[Collection entries]
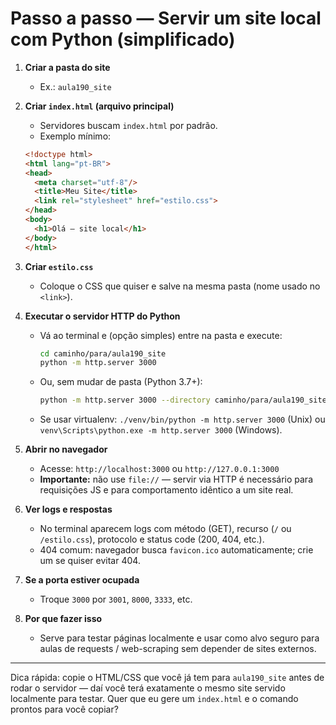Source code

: # Passo a passo — Servir um site local com Python (simplificado)

1. **Criar a pasta do site**

   * Ex.: `aula190_site`

2. **Criar `index.html` (arquivo principal)**

   * Servidores buscam `index.html` por padrão.
   * Exemplo mínimo:

   ```html
   <!doctype html>
   <html lang="pt-BR">
   <head>
     <meta charset="utf-8"/>
     <title>Meu Site</title>
     <link rel="stylesheet" href="estilo.css">
   </head>
   <body>
     <h1>Olá — site local</h1>
   </body>
   </html>
   ```

3. **Criar `estilo.css`**

   * Coloque o CSS que quiser e salve na mesma pasta (nome usado no `<link>`).

4. **Executar o servidor HTTP do Python**

   * Vá ao terminal e (opção simples) entre na pasta e execute:

     ```bash
     cd caminho/para/aula190_site
     python -m http.server 3000
     ```
   * Ou, sem mudar de pasta (Python 3.7+):

     ```bash
     python -m http.server 3000 --directory caminho/para/aula190_site
     ```
   * Se usar virtualenv: `./venv/bin/python -m http.server 3000` (Unix) ou `venv\Scripts\python.exe -m http.server 3000` (Windows).

5. **Abrir no navegador**

   * Acesse: `http://localhost:3000` ou `http://127.0.0.1:3000`
   * **Importante:** não use `file://` — servir via HTTP é necessário para requisições JS e para comportamento idêntico a um site real.

6. **Ver logs e respostas**

   * No terminal aparecem logs com método (GET), recurso (`/` ou `/estilo.css`), protocolo e status code (200, 404, etc.).
   * 404 comum: navegador busca `favicon.ico` automaticamente; crie um se quiser evitar 404.

7. **Se a porta estiver ocupada**

   * Troque `3000` por `3001`, `8000`, `3333`, etc.

8. **Por que fazer isso**

   * Serve para testar páginas localmente e usar como alvo seguro para aulas de requests / web-scraping sem depender de sites externos.

---

Dica rápida: copie o HTML/CSS que você já tem para `aula190_site` antes de rodar o servidor — daí você terá exatamente o mesmo site servido localmente para testar. Quer que eu gere um `index.html` e o comando prontos para você copiar?
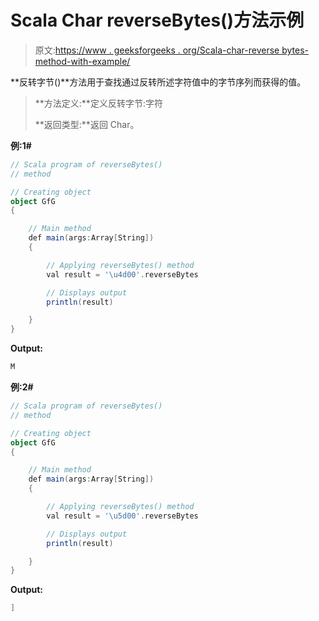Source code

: # Scala Char reverseBytes()方法示例

> 原文:[https://www . geeksforgeeks . org/Scala-char-reverse bytes-method-with-example/](https://www.geeksforgeeks.org/scala-char-reversebytes-method-with-example/)

**反转字节()**方法用于查找通过反转所述字符值中的字节序列而获得的值。

> **方法定义:**定义反转字节:字符
> 
> **返回类型:**返回 Char。

**例:1#**

```scala
// Scala program of reverseBytes()
// method

// Creating object
object GfG
{ 

    // Main method
    def main(args:Array[String])
    {

        // Applying reverseBytes() method 
        val result = '\u4d00'.reverseBytes

        // Displays output
        println(result)

    }
} 
```

**Output:**

```scala
M

```

**例:2#**

```scala
// Scala program of reverseBytes()
// method

// Creating object
object GfG
{ 

    // Main method
    def main(args:Array[String])
    {

        // Applying reverseBytes() method
        val result = '\u5d00'.reverseBytes

        // Displays output
        println(result)

    }
} 
```

**Output:**

```scala
]

```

__To do__: Please filter the data down to the lines containing the word "result".

__Reply to the exercise__:
        val result = '\u4d00'.reverseBytes
        println(result)
        val result = '\u5d00'.reverseBytes
        println(result)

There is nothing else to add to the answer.